Les aménagements du quotidien fonctionnent souvent… un temps. La perte d’autonomie et son cortège d’obstacles reprennent vite le dessus. Arrive le moment d’un choix indissociablement éthique et médical, d’autant plus difficile pour les thérapeutes qu’ils ne peuvent pas prendre appui ni conseil auprès de proches  : soit répondre aux souhaits de la patiente qui est de rester au domicile, avec tous les risques - plus ou moins mesurés - que cela comporte  ; soit lui faire violence et trouver une maison de repos, «  contre son gré, mais pour son bien  ».

Il y a quelque temps, devant un tableau complexe d’affaiblissement et de pertes de mémoire de plus en plus invalidantes, nous avons décidé entre intervenants de «  placer  » en maison de repos et de soins une dame de 89 ans qui avait toujours jalousé sa liberté et son indépendance. Je lui rends visite une fois par mois. Certes elle est entourée par un personnel attentif, elle est en sécurité, elle a tous les soins nécessaires à son état, mais derrière ses propos incohérents, je suis touchée par son regard vide et qui me semble implorant quelquefois.

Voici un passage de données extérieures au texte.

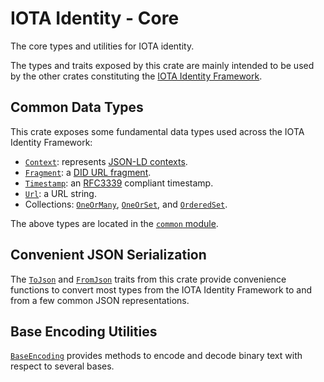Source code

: IOTA Identity - Core  
===

The core types and utilities for IOTA identity.

The types and traits exposed by this crate are mainly intended to be used by the other crates constituting the [IOTA Identity Framework](https://wiki.iota.org/identity.rs/introduction).

## Common Data Types

This crate exposes some fundamental data types used across the IOTA Identity Framework:

- [`Context`](crate::common::Context): represents [JSON-LD contexts](https://www.w3.org/TR/vc-data-model/#contexts).
- [`Fragment`](crate::common::Fragment): a [DID URL fragment](https://www.w3.org/TR/did-core/#dfn-did-fragments).
- [`Timestamp`](crate::common::Timestamp): an [RFC3339](https://datatracker.ietf.org/doc/html/rfc3339) compliant timestamp.
- [`Url`](crate::common::Url): a URL string.
- Collections: [`OneOrMany`](crate::common::OneOrMany), [`OneOrSet`](crate::common::OneOrSet), and [`OrderedSet`](crate::common::OrderedSet).

The above types are located in the [`common` module](crate::common).

## Convenient JSON Serialization

The [`ToJson`](crate::convert::ToJson) and [`FromJson`](crate::convert::FromJson) traits from this crate provide convenience functions to convert most types from the IOTA Identity Framework to and from a few common JSON representations.

## Base Encoding Utilities

[`BaseEncoding`](crate::utils::BaseEncoding) provides methods to encode and decode binary text with respect to several bases.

On a bien dû faire le deuil d’une société qui abandonne la rentabilité, qui n’exclut pas les vieux, où les générations vivent ensemble et ne se lassent pas d’apprendre les unes des autres. On voudrait anticiper pour soi-même une vieillesse qui fasse sens et qui respecte les choix de toute une vie. Dans ce contexte, il importe d’autant plus pour des équipes comme les nôtres de pleinement assumer un rôle de relais et de réfléchir au remaillage de tissus sociaux si fortement déchirés. 

Cet article est paru dans la revue:

n° 72 - septembre 2015

Devenir... Regards sur les vieillissements

Santé conjuguée

Tous les trois mois, un dossier thématique, et des pages « actualités », consacrées à des questions de politique de santé et d’éthique, à des analyses, débats, interviews, relations d’événements (colloques, parutions récentes), au récit d’expériences vécues...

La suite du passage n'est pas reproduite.